Records from a collection

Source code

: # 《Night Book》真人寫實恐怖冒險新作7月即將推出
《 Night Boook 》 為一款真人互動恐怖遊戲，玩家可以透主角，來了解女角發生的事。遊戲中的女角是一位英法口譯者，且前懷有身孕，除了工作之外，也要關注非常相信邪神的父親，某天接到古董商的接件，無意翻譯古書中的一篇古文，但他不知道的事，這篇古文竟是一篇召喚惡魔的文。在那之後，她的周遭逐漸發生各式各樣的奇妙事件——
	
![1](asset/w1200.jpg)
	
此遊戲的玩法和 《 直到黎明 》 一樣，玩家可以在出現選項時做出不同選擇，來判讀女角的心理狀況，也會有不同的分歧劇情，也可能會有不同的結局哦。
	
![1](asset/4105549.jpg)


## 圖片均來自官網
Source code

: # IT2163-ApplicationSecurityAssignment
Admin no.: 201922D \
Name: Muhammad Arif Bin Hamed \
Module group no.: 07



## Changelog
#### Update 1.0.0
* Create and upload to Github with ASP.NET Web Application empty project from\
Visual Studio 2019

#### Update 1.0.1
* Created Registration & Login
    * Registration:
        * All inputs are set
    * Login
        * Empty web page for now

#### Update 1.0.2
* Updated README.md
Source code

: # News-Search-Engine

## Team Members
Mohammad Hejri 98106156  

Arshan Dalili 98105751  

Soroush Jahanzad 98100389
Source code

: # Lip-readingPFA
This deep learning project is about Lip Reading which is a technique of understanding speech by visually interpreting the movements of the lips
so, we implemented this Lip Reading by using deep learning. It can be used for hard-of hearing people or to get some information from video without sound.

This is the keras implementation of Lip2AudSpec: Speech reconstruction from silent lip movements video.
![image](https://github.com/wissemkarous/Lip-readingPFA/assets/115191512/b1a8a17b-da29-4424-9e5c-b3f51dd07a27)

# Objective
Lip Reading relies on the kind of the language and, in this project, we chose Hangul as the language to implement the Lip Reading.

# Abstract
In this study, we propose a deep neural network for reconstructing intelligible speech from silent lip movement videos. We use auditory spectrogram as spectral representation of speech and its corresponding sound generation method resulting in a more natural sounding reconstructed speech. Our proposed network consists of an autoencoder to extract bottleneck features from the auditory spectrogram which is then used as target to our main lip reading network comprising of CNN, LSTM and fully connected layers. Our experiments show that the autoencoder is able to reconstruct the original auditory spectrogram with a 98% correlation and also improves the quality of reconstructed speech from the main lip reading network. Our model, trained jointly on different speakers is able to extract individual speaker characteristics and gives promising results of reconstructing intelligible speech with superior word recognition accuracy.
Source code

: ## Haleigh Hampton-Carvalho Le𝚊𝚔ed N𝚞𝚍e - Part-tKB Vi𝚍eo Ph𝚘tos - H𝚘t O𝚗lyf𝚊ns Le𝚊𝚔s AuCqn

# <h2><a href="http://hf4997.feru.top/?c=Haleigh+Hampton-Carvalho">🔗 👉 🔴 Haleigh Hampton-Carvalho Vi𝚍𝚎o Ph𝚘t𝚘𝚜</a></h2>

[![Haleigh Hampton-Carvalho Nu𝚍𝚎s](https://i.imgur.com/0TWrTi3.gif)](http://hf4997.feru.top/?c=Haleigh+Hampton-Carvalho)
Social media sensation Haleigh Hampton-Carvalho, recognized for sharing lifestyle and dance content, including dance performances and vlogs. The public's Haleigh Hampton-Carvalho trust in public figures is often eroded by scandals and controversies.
==
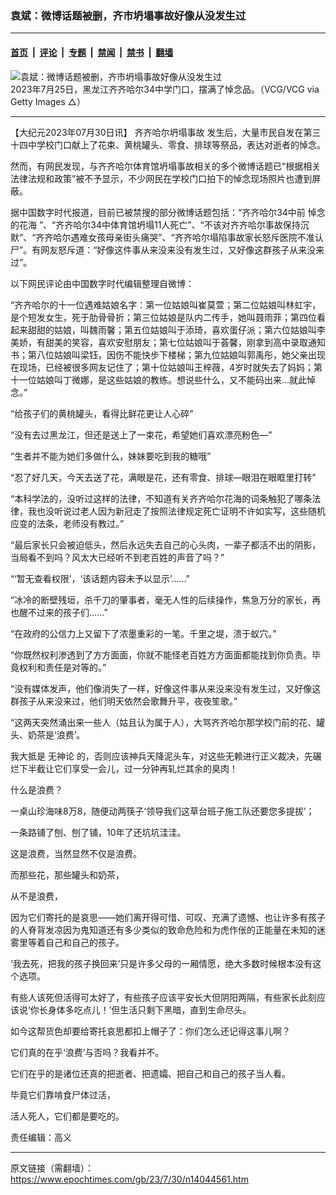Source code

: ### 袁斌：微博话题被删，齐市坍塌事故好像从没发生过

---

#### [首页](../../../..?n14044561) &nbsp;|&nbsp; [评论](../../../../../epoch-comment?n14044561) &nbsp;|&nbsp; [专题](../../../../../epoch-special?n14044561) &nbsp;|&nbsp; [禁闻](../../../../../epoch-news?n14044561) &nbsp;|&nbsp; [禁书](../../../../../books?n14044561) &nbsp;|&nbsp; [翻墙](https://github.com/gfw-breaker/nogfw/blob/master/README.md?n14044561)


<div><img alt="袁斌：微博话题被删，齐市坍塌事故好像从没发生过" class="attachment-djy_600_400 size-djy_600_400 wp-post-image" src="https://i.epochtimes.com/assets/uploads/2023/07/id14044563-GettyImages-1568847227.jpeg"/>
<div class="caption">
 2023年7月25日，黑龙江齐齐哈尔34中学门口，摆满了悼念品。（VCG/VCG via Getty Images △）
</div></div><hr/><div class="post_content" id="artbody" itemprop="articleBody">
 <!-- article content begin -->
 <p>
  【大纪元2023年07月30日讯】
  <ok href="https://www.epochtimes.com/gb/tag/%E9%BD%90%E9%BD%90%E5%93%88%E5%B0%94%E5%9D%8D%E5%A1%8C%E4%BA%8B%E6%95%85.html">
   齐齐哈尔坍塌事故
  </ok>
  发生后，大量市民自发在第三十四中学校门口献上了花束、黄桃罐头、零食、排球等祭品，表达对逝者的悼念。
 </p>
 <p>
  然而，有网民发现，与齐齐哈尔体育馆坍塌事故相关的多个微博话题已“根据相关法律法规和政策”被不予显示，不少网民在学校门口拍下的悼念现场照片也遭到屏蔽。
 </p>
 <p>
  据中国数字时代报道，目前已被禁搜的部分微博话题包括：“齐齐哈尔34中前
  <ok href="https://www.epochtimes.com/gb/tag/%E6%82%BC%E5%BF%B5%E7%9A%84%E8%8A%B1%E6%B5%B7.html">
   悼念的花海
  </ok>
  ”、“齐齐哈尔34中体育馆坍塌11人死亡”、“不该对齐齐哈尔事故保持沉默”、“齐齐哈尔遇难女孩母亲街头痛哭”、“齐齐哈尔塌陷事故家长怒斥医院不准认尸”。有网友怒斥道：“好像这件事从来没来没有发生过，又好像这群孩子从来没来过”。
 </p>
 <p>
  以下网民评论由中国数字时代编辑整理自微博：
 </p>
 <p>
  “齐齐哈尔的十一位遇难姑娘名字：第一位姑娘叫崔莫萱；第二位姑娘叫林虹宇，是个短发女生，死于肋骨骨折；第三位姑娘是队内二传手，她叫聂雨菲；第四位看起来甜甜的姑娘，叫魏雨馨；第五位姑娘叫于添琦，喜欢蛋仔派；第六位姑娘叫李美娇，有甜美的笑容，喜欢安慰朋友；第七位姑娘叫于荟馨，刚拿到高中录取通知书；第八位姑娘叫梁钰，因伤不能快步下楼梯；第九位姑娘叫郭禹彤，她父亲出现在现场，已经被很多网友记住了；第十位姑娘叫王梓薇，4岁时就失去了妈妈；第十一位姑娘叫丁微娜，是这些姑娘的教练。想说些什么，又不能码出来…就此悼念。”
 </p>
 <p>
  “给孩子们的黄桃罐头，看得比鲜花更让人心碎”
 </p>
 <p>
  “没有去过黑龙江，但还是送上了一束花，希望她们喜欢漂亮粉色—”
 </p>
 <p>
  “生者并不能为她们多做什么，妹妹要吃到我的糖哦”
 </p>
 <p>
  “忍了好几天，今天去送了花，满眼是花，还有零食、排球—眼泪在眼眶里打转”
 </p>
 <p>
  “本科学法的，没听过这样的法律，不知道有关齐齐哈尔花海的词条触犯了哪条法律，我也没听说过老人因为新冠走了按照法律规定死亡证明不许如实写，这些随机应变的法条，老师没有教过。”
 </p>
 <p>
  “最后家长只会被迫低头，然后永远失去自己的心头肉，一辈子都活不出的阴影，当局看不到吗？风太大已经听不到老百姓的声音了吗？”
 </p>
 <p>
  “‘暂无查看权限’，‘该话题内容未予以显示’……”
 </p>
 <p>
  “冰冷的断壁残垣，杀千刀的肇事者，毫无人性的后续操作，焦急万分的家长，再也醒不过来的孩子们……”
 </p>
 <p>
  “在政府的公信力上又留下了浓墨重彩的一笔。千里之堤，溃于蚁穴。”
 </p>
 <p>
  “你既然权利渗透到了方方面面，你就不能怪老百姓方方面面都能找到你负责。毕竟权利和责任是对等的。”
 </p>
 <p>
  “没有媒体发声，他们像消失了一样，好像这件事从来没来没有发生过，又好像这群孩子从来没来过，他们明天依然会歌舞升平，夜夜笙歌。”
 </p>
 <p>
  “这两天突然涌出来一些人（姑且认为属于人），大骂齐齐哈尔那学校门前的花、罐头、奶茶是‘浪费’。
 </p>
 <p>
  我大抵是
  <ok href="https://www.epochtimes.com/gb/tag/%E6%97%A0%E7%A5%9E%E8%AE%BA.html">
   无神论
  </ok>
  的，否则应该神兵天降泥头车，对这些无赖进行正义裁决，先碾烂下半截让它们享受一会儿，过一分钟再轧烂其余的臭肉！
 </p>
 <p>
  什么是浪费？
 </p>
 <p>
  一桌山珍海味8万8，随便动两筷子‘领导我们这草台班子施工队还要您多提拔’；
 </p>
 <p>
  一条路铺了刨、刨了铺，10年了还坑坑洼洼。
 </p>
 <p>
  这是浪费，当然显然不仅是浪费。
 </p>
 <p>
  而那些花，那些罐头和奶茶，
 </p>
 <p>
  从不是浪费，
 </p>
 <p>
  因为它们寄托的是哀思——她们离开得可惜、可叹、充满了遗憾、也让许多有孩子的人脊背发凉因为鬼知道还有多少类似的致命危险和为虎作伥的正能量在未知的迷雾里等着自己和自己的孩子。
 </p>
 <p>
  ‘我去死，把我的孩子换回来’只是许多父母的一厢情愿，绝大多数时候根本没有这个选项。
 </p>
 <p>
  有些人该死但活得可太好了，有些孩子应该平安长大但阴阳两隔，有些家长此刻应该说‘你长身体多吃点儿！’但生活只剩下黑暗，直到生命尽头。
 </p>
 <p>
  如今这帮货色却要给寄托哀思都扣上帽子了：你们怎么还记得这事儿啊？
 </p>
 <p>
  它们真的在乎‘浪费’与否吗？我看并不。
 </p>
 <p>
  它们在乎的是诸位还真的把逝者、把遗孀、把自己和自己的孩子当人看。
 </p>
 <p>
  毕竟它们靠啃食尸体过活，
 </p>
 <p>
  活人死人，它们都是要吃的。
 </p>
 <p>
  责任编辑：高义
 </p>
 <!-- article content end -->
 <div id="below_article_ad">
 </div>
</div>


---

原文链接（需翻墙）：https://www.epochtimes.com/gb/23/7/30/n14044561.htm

Your goal -
If a line above holds the string "README", return it as it stands.

Answer -
* Updated README.md
#### [首页](../../../..?n14044561) &nbsp;|&nbsp; [评论](../../../../../epoch-comment?n14044561) &nbsp;|&nbsp; [专题](../../../../../epoch-special?n14044561) &nbsp;|&nbsp; [禁闻](../../../../../epoch-news?n14044561) &nbsp;|&nbsp; [禁书](../../../../../books?n14044561) &nbsp;|&nbsp; [翻墙](https://github.com/gfw-breaker/nogfw/blob/master/README.md?n14044561)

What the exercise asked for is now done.